# Saved data entries
★ ★ ★ ★

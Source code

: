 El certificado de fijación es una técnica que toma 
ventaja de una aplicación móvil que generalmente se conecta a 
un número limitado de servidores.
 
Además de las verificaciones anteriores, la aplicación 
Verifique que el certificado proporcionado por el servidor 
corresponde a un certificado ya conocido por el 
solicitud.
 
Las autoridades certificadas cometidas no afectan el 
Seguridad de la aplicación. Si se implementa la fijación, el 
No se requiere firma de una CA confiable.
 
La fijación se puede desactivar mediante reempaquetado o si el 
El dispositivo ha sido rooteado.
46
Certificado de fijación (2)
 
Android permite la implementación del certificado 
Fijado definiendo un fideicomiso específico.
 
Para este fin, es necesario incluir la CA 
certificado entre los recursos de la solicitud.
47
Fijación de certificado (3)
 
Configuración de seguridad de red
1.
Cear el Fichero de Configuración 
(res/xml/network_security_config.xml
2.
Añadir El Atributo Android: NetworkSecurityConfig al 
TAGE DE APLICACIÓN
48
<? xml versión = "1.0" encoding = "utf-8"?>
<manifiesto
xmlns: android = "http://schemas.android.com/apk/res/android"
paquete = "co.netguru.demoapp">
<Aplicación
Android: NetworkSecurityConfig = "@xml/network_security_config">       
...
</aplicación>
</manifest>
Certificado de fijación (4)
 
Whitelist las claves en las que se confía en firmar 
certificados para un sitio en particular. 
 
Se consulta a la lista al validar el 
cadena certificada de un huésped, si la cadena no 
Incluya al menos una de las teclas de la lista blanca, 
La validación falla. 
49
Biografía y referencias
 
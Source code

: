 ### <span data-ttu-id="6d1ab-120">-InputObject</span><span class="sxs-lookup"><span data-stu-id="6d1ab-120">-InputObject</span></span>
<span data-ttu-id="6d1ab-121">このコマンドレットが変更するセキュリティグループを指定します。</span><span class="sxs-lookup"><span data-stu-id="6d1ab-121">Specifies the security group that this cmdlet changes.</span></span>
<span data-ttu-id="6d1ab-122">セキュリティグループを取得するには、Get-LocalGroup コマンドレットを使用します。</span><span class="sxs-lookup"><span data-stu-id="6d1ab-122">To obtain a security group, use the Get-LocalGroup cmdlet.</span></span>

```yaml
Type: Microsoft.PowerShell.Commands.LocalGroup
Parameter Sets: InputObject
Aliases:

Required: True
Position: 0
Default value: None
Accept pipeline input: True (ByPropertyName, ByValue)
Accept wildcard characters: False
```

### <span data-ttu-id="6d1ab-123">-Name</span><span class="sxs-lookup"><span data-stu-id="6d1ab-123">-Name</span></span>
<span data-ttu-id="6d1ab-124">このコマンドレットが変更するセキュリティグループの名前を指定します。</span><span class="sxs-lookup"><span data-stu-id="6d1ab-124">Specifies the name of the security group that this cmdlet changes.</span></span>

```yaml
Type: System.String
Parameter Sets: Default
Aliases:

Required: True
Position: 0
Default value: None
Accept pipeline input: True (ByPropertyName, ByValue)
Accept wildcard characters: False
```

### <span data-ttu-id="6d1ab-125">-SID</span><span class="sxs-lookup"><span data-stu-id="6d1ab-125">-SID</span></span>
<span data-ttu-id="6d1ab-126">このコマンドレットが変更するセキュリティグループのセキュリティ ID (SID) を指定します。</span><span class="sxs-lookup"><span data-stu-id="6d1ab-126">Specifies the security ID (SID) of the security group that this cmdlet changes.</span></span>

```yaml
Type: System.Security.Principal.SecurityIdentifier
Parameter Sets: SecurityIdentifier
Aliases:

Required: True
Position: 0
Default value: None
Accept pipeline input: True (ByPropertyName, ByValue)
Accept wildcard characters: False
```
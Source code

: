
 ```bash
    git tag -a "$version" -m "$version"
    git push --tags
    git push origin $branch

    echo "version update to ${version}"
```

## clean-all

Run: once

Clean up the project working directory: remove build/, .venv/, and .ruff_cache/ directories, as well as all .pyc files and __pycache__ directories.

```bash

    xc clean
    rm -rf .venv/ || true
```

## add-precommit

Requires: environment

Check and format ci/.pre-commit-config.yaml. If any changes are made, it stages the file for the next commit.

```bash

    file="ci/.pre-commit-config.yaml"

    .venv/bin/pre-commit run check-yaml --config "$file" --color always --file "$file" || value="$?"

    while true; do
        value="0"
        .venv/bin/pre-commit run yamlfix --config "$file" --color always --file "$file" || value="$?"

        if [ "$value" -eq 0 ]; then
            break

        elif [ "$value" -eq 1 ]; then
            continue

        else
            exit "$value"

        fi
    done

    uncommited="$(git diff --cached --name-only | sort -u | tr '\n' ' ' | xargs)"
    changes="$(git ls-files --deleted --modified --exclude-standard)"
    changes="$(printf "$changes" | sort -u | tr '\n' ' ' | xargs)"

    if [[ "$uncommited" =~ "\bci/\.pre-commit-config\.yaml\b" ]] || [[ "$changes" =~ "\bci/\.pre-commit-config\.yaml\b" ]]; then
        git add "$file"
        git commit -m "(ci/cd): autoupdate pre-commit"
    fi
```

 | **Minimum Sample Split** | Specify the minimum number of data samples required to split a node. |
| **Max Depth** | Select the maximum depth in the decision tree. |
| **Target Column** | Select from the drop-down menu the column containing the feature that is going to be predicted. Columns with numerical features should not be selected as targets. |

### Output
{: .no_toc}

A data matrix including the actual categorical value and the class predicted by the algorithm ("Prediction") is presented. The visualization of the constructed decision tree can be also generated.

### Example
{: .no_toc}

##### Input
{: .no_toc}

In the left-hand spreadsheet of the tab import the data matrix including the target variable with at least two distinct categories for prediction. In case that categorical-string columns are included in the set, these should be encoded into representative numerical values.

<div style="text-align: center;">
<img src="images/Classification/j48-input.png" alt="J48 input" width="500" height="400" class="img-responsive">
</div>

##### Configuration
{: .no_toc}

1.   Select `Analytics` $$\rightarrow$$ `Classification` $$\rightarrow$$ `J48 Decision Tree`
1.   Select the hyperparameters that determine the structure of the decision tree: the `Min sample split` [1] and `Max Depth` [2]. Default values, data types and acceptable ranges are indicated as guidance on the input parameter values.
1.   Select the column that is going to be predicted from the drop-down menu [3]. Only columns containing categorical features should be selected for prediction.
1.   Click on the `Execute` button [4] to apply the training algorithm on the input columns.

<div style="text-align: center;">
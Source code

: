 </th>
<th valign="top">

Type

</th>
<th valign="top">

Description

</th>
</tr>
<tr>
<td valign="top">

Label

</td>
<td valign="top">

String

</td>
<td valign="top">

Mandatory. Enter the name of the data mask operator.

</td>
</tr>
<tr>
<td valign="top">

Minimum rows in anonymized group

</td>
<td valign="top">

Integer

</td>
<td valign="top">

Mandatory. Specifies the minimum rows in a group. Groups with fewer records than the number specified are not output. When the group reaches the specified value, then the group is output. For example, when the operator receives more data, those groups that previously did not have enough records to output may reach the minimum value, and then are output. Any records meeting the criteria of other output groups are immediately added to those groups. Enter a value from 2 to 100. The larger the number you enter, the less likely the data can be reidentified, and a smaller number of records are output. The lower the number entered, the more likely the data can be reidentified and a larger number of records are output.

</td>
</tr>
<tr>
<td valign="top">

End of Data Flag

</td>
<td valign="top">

★ ★ ★ ★

# AIM OF THE TASK
The reply should consist of one number, the count of lines above with the string "drop" in them.

# FINAL ANSWER
2